Information Theory Metrics: Use Cases

When to Use Each Metric

Entropy

Use When:

Building decision trees (ID3, C4.5)
Measuring uncertainty in distributions
Information gain calculations
Feature selection (high entropy = more informative)

Example:

# Decision tree split selection
parent_entropy = entropy(parent_labels)
left_entropy = entropy(left_labels)
right_entropy = entropy(right_labels)

# Information gain
info_gain = parent_entropy - (|left|/|parent| * left_entropy + 
                              |right|/|parent| * right_entropy)
# Choose split with maximum information gain

Cross-Entropy

Use When:

Classification loss function (most common)
Language modeling (next token prediction)
Any probabilistic prediction task
Comparing true vs predicted distributions

Example:

# Classification
true_labels = [0, 1, 2]  # Class indices
pred_probs = model(input)  # [batch, n_classes] probabilities
loss = cross_entropy_loss(pred_probs, true_labels)

KL Divergence

Use When:

RLHF (KL penalty to keep policy close to reference)
VAEs (KL between posterior and prior)
Model comparison
Regularization (prevent overfitting)
Distribution matching

Example:

# RLHF KL penalty
policy_logprobs = policy_model(input)
reference_logprobs = reference_model(input)
kl_penalty = beta * kl_divergence(policy_logprobs, reference_logprobs)
loss = policy_loss + kl_penalty

Mutual Information

Use When:

Feature selection (select informative features)
Information bottleneck (compress while preserving info)
Clustering evaluation
Dimensionality reduction
Understanding feature relationships

Example:

# Feature selection
for feature in features:
    mi = mutual_information(feature, target)
    if mi > threshold:
        selected_features.append(feature)

Gini Impurity

Use When:

Decision trees (CART algorithm)
Classification impurity measure
When you need faster computation than entropy
Binary classification

Example:

# Decision tree split
gini_parent = gini_impurity(parent_labels)
gini_left = gini_impurity(left_labels)
gini_right = gini_impurity(right_labels)

# Gini gain
gini_gain = gini_parent - (|left|/|parent| * gini_left + 
                          |right|/|parent| * gini_right)

Jensen-Shannon Divergence

Use When:

GANs (measure distance between real and generated)
Model comparison (when you need symmetric distance)
Clustering (when KL is unstable)
When distributions might not overlap (KL can be infinite)

Example:

# GAN training
real_dist = real_data_distribution
generated_dist = generator_output_distribution
distance = jensen_shannon_divergence(real_dist, generated_dist)
# Minimize distance to make generated data similar to real

Quick Reference Table

Metric	Primary Use	Key Property
Entropy	Decision trees, uncertainty	H(X) ≥ 0, max when uniform
Cross-Entropy	Classification loss	H(P,Q) ≥ H(P), = H(P) when Q=P
KL Divergence	RLHF, VAEs, regularization	Asymmetric, KL(P\|Q) ≥ 0
Mutual Information	Feature selection	I(X;Y) = 0 if independent
Gini	Decision trees (CART)	Faster than entropy
JS Divergence	GANs, symmetric distance	Symmetric, bounded [0,1]

Common Patterns

Pattern 1: Decision Tree Split Selection

# Use entropy or Gini
def choose_best_split(X, y):
    best_gain = -float('inf')
    for feature, threshold in candidate_splits:
        left, right = split(X, y, feature, threshold)
        gain = information_gain(y, left, right)  # Uses entropy
        # or
        gain = gini_gain(y, left, right)  # Uses Gini
        if gain > best_gain:
            best_gain = gain
            best_split = (feature, threshold)

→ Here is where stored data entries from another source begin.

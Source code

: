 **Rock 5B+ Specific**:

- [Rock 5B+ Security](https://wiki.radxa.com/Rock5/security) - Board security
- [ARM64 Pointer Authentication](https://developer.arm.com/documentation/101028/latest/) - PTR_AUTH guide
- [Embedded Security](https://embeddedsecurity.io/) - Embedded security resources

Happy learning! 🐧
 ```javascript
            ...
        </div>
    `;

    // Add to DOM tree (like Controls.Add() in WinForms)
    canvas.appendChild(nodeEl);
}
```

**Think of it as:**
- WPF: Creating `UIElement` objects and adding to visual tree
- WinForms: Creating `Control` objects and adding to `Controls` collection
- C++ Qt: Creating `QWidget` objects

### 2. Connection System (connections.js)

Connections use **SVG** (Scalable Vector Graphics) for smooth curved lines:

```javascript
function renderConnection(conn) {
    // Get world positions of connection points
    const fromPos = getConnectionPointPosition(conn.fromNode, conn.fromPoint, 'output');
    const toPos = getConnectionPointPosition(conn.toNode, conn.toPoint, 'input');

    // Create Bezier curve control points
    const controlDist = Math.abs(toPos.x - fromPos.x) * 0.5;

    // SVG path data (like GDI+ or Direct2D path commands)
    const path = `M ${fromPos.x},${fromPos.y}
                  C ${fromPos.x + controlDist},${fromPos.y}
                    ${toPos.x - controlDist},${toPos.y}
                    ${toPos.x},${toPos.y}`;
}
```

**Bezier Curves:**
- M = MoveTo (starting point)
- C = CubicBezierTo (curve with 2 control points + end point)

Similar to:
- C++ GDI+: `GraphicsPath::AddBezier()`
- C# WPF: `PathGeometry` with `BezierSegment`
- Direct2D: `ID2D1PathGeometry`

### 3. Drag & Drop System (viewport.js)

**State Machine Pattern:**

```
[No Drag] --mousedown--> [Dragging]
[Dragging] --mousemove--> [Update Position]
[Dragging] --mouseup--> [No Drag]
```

Pattern 2: Classification Loss

# Always use cross-entropy
loss = nn.CrossEntropyLoss()(predictions, true_labels)

Pattern 3: RLHF Regularization

# Use KL divergence
kl_penalty = beta * kl_divergence(policy_dist, reference_dist)
total_loss = policy_loss + kl_penalty

Pattern 4: Feature Selection

# Use mutual information
for feature in features:
    mi = mutual_information(feature, target)
    if mi > threshold:
        selected.append(feature)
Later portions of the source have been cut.